Problem description
In the listing that follows, count each line where the word "store" appears; write nothing but the count.

______

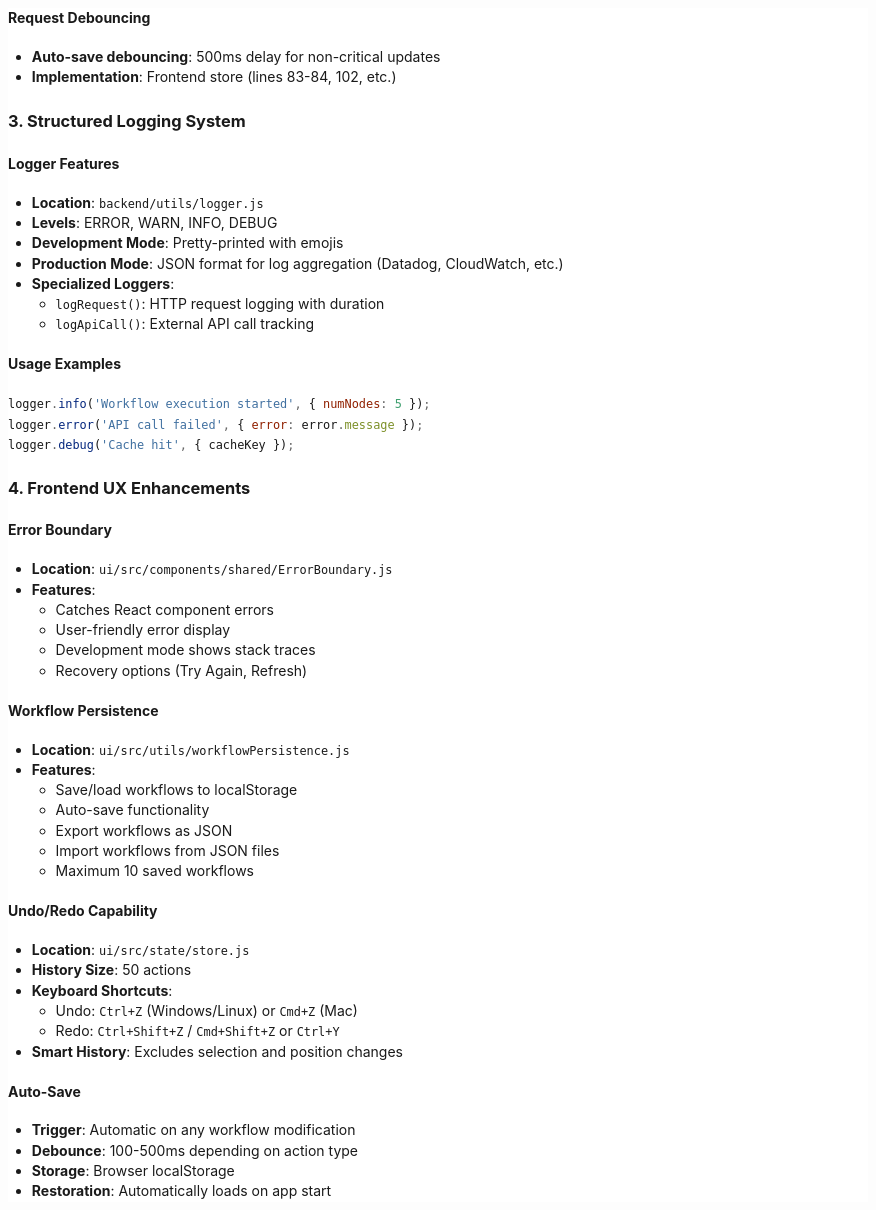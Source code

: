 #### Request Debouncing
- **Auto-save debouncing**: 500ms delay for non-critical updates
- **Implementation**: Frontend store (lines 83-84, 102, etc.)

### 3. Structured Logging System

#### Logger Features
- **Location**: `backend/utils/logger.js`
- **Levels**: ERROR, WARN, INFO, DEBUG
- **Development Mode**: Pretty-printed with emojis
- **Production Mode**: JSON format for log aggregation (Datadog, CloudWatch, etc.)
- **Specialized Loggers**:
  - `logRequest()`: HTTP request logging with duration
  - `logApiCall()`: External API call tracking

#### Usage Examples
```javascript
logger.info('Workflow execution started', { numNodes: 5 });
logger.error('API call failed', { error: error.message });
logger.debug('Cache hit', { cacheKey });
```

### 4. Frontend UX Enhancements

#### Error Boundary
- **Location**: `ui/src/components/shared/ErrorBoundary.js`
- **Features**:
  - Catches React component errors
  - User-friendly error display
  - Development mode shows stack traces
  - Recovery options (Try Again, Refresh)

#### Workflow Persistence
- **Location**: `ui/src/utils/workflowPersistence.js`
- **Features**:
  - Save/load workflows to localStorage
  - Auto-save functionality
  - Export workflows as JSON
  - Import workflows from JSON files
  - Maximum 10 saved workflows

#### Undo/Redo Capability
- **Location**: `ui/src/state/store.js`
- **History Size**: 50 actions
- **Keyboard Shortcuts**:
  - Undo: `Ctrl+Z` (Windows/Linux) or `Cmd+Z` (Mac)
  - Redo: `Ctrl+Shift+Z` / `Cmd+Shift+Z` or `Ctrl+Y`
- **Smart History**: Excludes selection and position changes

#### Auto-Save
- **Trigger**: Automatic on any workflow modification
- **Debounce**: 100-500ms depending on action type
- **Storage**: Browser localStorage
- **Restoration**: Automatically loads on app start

______

Result for this exercise
2